Сотрудница банка послушно продолжила складывать купюры в рюкзак, на этот раз аккуратнее, пытаясь контролировать дрожь в теле, чтобы – не дай бог – не рассыпать деньги. Остальные сотрудники и клиенты молча наблюдали за происходящим, не думая ни о чём, только о собственной жизни и страхе, что поглощает с головы до ног. Режиссёры, сценаристы, писатели могут наделять своих героев удивительной храбростью, которая поможет им в самый тяжёлый момент остановить грабителя, но те же режиссёры, сценаристы, писатели знают, что в жизни всё совсем иначе: тебя сковывает страх, а хозяином ситуации становится преступник, которого самого трясёт от волнения; и всё, что ты можешь, так это нажать проклятую кнопку под столом и надеяться, что тебя не пристрелят прежде, чем сюда явится наряд полиции.

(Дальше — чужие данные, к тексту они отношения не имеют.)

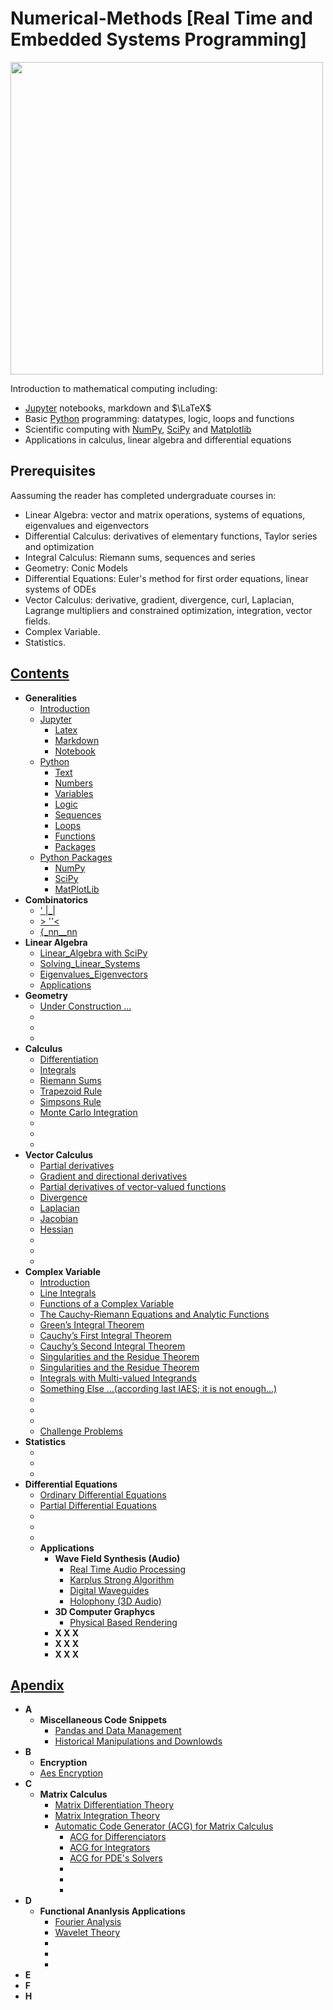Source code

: # Numerical-Methods [Real Time and Embedded Systems Programming]





<img src="tangle_cube.jpg" width="500px" height="auto"> 





<p> Introduction to mathematical computing including:</p>
<ul>
<li><a href="https://jupyter.org">Jupyter</a> notebooks, markdown and $\LaTeX$</li>
<li>Basic <a href="https://python.org">Python</a> programming: datatypes, logic, loops and functions</li>
<li>Scientific computing with <a href="http://www.numpy.org">NumPy</a>, <a href="https://scipy.org">SciPy</a> and <a href="https://matplotlib.org">Matplotlib</a></li>
<li>Applications in calculus, linear algebra and differential equations</li>
</ul>



<h2 id="prerequisites">Prerequisites</h2>
<p>Aassuming the reader has completed undergraduate courses in:</p>

<ul>
<li>Linear Algebra: vector and matrix operations, systems of equations, eigenvalues and eigenvectors</li>
<li>Differential Calculus: derivatives of elementary functions, Taylor series and optimization</li>
<li>Integral Calculus: Riemann sums, sequences and series</li>
<li>Geometry: Conic Models</li>
<li>Differential Equations: Euler's method for first order equations, linear systems of ODEs</li>
<li>Vector Calculus: derivative, gradient, divergence, curl, Laplacian, Lagrange multipliers and constrained optimization, integration, vector fields.  
<li>Complex Variable.</li>
<li>Statistics.</li>
</ul>



## [Contents](https://)
- __Generalities__
  - [Introduction](https://github.com/Xiuhcoatl-013/Numerical-Methods/blob/master/notes/introduction/introduction.ipynb)
  - [Jupyter](https://github.com/Xiuhcoatl-013/Numerical-Methods/blob/master/notes/jupyter)
    - [Latex](https://github.com/Xiuhcoatl-013/Numerical-Methods/blob/master/notes/jupyter/latex.ipynb)
    - [Markdown](https://github.com/Xiuhcoatl-013/Numerical-Methods/blob/master/notes/jupyter/markdown.ipynb)
    - [Notebook](https://github.com/Xiuhcoatl-013/Numerical-Methods/blob/master/notes/jupyter/notebook.ipynb)
  - [Python](https://github.com/Xiuhcoatl-013/Numerical-Methods/blob/master/notes/python)
    - [Text](https://github.com/Xiuhcoatl-013/Numerical-Methods/blob/master/notes/python/text.ipynb)
    - [Numbers](https://github.com/Xiuhcoatl-013/Numerical-Methods/blob/master/notes/python/numbers.ipynb)
    - [Variables](https://github.com/Xiuhcoatl-013/Numerical-Methods/blob/master/notes/python/variables.ipynb)
    - [Logic](https://github.com/Xiuhcoatl-013/Numerical-Methods/blob/master/notes/python/logic.ipynb)
    - [Sequences](https://github.com/Xiuhcoatl-013/Numerical-Methods/blob/master/notes/python/sequences.ipynb)
    - [Loops](https://github.com/Xiuhcoatl-013/Numerical-Methods/blob/master/notes/python/loops.ipynb)
    - [Functions](https://github.com/Xiuhcoatl-013/Numerical-Methods/blob/master/notes/python/functions.ipynb)
    - [Packages](https://github.com/Xiuhcoatl-013/Numerical-Methods/blob/master/notes/python/packages.ipynb)  
  - [Python Packages](https://github.com/Xiuhcoatl-013/Numerical-Methods/blob/master/notes/python_packages)
    - [NumPy](https://github.com/Xiuhcoatl-013/Numerical-Methods/blob/master/notes/python_packages/numpy.ipynb)
    - [SciPy](https://github.com/Xiuhcoatl-013/Numerical-Methods/blob/master/notes/python_packages/scipy.ipynb)
    - [MatPlotLib](https://github.com/Xiuhcoatl-013/Numerical-Methods/blob/master/notes/python_packages/matplotlib.ipynb)
- __Combinatorics__
  - ['  |_|](https://github.com/Xiuhcoatl-013/Numerical-Methods)
  - [ > ''<](https://github.com/Xiuhcoatl-013/Numerical-Methods)
  - [{_nn__nn](https://github.com/Xiuhcoatl-013/Numerical-Methods)
- __Linear Algebra__
  - [Linear_Algebra with SciPy](https://github.com/Xiuhcoatl-013/Numerical-Methods/blob/master/notes/linear_algebra/linear_algebra_scipy.ipynb)
  - [Solving_Linear_Systems](https://github.com/Xiuhcoatl-013/Numerical-Methods/blob/master/notes/linear_algebra/solving_linear_systems.ipynb)
  - [Eigenvalues_Eigenvectors](https://github.com/Xiuhcoatl-013/Numerical-Methods/blob/master/notes/linear_algebra/eigenvalues_eigenvectors.ipynb)
  - [Applications](https://github.com/Xiuhcoatl-013/Numerical-Methods/blob/master/notes/linear_algebra/applications.ipynb)
- __Geometry__
  - [Under Construction ...](https://github.com/Xiuhcoatl-013/Numerical-Methods)
  - [](https://github.com/Xiuhcoatl-013/Numerical-Methods)
  - [](https://github.com/Xiuhcoatl-013/Numerical-Methods)
  - [](https://github.com/Xiuhcoatl-013/Numerical-Methods)
- __Calculus__
  - [Differentiation](https://github.com/Xiuhcoatl-013/Numerical-Methods/blob/master/notes/differentiation/differentiation.ipynb)
  - [Integrals](https://github.com/Xiuhcoatl-013/Numerical-Methods/blob/master/notes/integration/integrals.ipynb)
  - [Riemann Sums](https://github.com/Xiuhcoatl-013/Numerical-Methods/blob/master/notes/integration/riemann-sums.ipynb)
  - [Trapezoid Rule](https://github.com/Xiuhcoatl-013/Numerical-Methods/blob/master/notes/integration/trapezoid-rule.ipynb)
  - [Simpsons Rule](https://github.com/Xiuhcoatl-013/Numerical-Methods/blob/master/notes/integration/simpsons-rule.ipynb)  
  - [Monte Carlo Integration](https://github.com/Xiuhcoatl-013/Numerical-Methods/blob/master/notes/integration/XXX.ipynb)
  - [](https://github.com/Xiuhcoatl-013/Numerical-Methods)
  - [](https://github.com/Xiuhcoatl-013/Numerical-Methods)
  - [](https://github.com/Xiuhcoatl-013/Numerical-Methods)
- __Vector Calculus__
  - [Partial derivatives](https://github.com/Xiuhcoatl-013/Numerical-Methods)
  - [Gradient and directional derivatives](https://github.com/Xiuhcoatl-013/Numerical-Methods)
  - [Partial derivatives of vector-valued functions](https://github.com/Xiuhcoatl-013/Numerical-Methods)
  - [Divergence](https://github.com/Xiuhcoatl-013/Numerical-Methods)
  - [Laplacian](https://github.com/Xiuhcoatl-013/Numerical-Methods)
  - [Jacobian](https://github.com/Xiuhcoatl-013/Numerical-Methods)
  - [Hessian](https://github.com/Xiuhcoatl-013/Numerical-Methods)
  - [](https://github.com/Xiuhcoatl-013/Numerical-Methods)
  - [](https://github.com/Xiuhcoatl-013/Numerical-Methods)
  - [](https://github.com/Xiuhcoatl-013/Numerical-Methods)
- __Complex Variable__
  - [Introduction](https://github.com/Xiuhcoatl-013/Numerical-Methods)
  - [Line Integrals](https://github.com/Xiuhcoatl-013/Numerical-Methods)
  - [Functions of a Complex Variable](https://github.com/Xiuhcoatl-013/Numerical-Methods)
  - [The Cauchy-Riemann Equations and Analytic Functions](https://github.com/Xiuhcoatl-013/Numerical-Methods)
  - [Green’s Integral Theorem](https://github.com/Xiuhcoatl-013/Numerical-Methods)
  - [Cauchy’s First Integral Theorem](https://github.com/Xiuhcoatl-013/Numerical-Methods)
  - [Cauchy’s Second Integral Theorem](https://github.com/Xiuhcoatl-013/Numerical-Methods)
  - [Singularities and the Residue Theorem](https://github.com/Xiuhcoatl-013/Numerical-Methods)
  - [Singularities and the Residue Theorem](https://github.com/Xiuhcoatl-013/Numerical-Methods)
  - [Integrals with Multi-valued Integrands](https://github.com/Xiuhcoatl-013/Numerical-Methods)
  - [Something Else ...(according last IAES; it is not enough...)](https://github.com/Xiuhcoatl-013/Numerical-Methods)
  - [](https://github.com/Xiuhcoatl-013/Numerical-Methods)
  - [](https://github.com/Xiuhcoatl-013/Numerical-Methods)
  - [](https://github.com/Xiuhcoatl-013/Numerical-Methods)
  - [Challenge Problems](https://github.com/Xiuhcoatl-013/Numerical-Methods)
- __Statistics__
  - [](https://github.com/Xiuhcoatl-013/Numerical-Methods)
  - [](https://github.com/Xiuhcoatl-013/Numerical-Methods)
  - [](https://github.com/Xiuhcoatl-013/Numerical-Methods)
- __Differential Equations__
  - [Ordinary Differential Equations](https://github.com/Xiuhcoatl-013/Numerical-Methods)
  - [Partial Differential Equations](https://github.com/Xiuhcoatl-013/Numerical-Methods)
  - [](https://github.com/Xiuhcoatl-013/Numerical-Methods)
  - [](https://github.com/Xiuhcoatl-013/Numerical-Methods)
  - [](https://github.com/Xiuhcoatl-013/Numerical-Methods)
  - __Applications__
    - __Wave Field Synthesis (Audio)__
      - [Real Time Audio Processing](https://github.com/Xiuhcoatl-013/Numerical-Methods)
      - [Karplus Strong Algorithm](https://github.com/Xiuhcoatl-013/Numerical-Methods/blob/master/notes/karplus_strong_algorithm/karplus_strong_algorithm.ipynb)
      - [Digital Waveguides](https://github.com/Xiuhcoatl-013/Numerical-Methods/blob/master/notes/digital_waveguide/digital_waveguides.ipynb)      
      - [Holophony (3D Audio)](https://github.com/Xiuhcoatl-013/Numerical-Methods/blob/master/notes/digital_waveguides/digital_waveguides.ipynb)
    - __3D Computer Graphycs__  
      - [Physical Based Rendering](https://github.com/Xiuhcoatl-013/Numerical-Methods)
    - __X X X__
    - __X X X__
    - __X X X__



## [Apendix](https://github.com/Xiuhcoatl-013/Numerical-Methods/blob/master/notes/trigonometrical_integrals_sequence/trigonometrical_integrals_sequence.ipynb)
  - __A__
    - __Miscellaneous Code Snippets__
      - [Pandas and Data Management](https://github.com/Xiuhcoatl-013/Numerical-Methods/blob/master/notes/miscellaneous_code_snippets/manejo_datos_pandas.ipynb)  
      - [Historical Manipulations and Downlowds](https://github.com/Xiuhcoatl-013/Numerical-Methods/blob/master/notes/miscellaneous_code_snippets/descarga_manipulacion_historicos.ipynb)
  - __B__
    - __Encryption__
    - [Aes Encryption](https://github.com/Xiuhcoatl-013/Numerical-Methods/blob/master/notes/aes)
  - __C__
    - __Matrix Calculus__
      - [Matrix Differentiation Theory](https://github.com/Xiuhcoatl-013/Numerical-Methods)
      - [Matrix Integration Theory](https://github.com/Xiuhcoatl-013/Numerical-Methods)
      - [Automatic Code Generator (ACG) for Matrix Calculus](https://github.com/Xiuhcoatl-013/Numerical-Methods)
        - [ACG for Differenciators](https://github.com/Xiuhcoatl-013/Numerical-Methods)
        - [ACG for Integrators](https://github.com/Xiuhcoatl-013/Numerical-Methods)
        - [ACG for PDE's Solvers](https://github.com/Xiuhcoatl-013/Numerical-Methods)
        - [](https://github.com/Xiuhcoatl-013/Numerical-Methods)
        - [](https://github.com/Xiuhcoatl-013/Numerical-Methods)
        - [](https://github.com/Xiuhcoatl-013/Numerical-Methods)
  - __D__
    - __Functional Ananlysis Applications__
        - [Fourier Analysis](https://github.com/Xiuhcoatl-013/Numerical-Methods)
        - [Wavelet Theory](https://github.com/Xiuhcoatl-013/Numerical-Methods)
        - [](https://github.com/Xiuhcoatl-013/Numerical-Methods)
        - [](https://github.com/Xiuhcoatl-013/Numerical-Methods)
        - [](https://github.com/Xiuhcoatl-013/Numerical-Methods)
  - __E__
  - __F__
  - __H__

– Где-то полминуты всё было очень тихо, я собирала деньги, он стоял и иногда, как будто напоминая, тыкал пистолетом мне в голову… поторапливал меня. Только лампы чуть-чуть жужжали. А потом… потом…
– Павел Викторович?
– Да. Он прочистил горло и чётко сказал…
– В тебе так много злости, сынок. Зачем ты обижаешь эту девочку?
Грабитель повернул голову в сторону голоса и увидел всё того же охранника, сидящего всё на том же стуле, вот только руки его теперь не были подняты, а снова лежали на коленях. И глаза… что-то с глазами… в них…

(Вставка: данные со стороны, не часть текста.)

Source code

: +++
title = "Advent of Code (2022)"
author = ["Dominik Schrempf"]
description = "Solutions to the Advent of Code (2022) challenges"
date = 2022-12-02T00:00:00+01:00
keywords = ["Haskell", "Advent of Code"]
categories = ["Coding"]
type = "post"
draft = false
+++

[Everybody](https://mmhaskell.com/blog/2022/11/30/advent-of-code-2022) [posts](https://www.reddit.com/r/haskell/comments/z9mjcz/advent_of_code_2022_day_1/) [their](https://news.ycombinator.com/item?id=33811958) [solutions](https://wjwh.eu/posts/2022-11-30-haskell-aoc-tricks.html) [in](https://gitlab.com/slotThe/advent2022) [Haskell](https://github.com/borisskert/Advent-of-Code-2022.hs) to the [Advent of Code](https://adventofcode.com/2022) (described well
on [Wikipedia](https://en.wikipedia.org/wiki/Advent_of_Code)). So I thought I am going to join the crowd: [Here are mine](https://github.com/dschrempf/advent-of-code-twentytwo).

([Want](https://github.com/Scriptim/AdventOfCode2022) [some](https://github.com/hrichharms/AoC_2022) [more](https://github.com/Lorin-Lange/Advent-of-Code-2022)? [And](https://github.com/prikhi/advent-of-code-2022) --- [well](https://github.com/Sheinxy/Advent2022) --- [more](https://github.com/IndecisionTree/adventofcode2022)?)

– Я смотрю, у тебя страх из глаз пропал, дедуля. Что, кровь на горле уже засохла? Мне пустить новую?
– Почему ты так разговариваешь? – Да, в глазах теперь не было страха, лишь искреннее любопытство и… жалость? – Ты заявился сюда с оружием, всех напугал, а потом сказал бедной девочке, что сломаешь ей нос, ноги, руки, вывернешь челюсть и изобьёшь до смерти.
– Она меня совращала! – взревел грабитель. Он отвернулся от стоящей на коленях сотрудницы и на несколько шагов приблизился к охраннику, лицо которого попало в прицел. – Совращала, поэтому я её приструнил! Потому что я пришёл сюда не трахаться, а красть деньги! У меня есть девушка! Есть! И она лучше, в разы лучше, чем любая в этом банке, мире, блять, Вселенной, лучше всех на свете! Так что запомни, сука, ещё раз, – он вновь повернулся к Маше, – не смей приставать ко мне. Я на такое больше не поведусь. Я переборол похоть.
– А она знает?
Грабитель взглянул на охранника, и когда их взгляды пересеклись, врезавшись в тонкое чёрное стекло, обтянутая кожаной круткой грудь медленно поднялась. Воздуха становилось всё меньше. А ярости, жара, разгорающегося огня – всё больше.
– Кто? Кто знает?
– Твоя девушка. Она знает, чем ты занимаешься? Знает, что ты угрожаешь другим девушкам и царапаешь старикам горло и нёбо? Ты ей об этом расскажешь? Или нет?
– Не твоё собачье дело, что я буду рассказывать своей девушке, а что – нет. От тебя сейчас требуется только сидеть и молчать. Ты старый, может, жить надоело, но я советую тебе, дед, выполнять мои условия, если хочешь поиграть с внуками.
– Тебя ж поймают. Ты дилетант, сынок. По тебе видно, что это твой первый раз. Вон как трясёт, посмотри.
Юноша убрал пистолет, засунув его за пояс и прикрыв курткой, наплевав на всё – на плачущую Машу, на уже нажатую кнопку, на тикающие настенные часы, – направился к охраннику. Приблизившись к нему, со всей силы врезал по морде и тут же услышал хруст треснувшей кости. Да! Вот как звучит наслаждение! Охранника сбросило со стула, вместе с ним он грохнулся на пол, врезался в него и распластался по кафелю совсем как жалкая, ничтожная амёба!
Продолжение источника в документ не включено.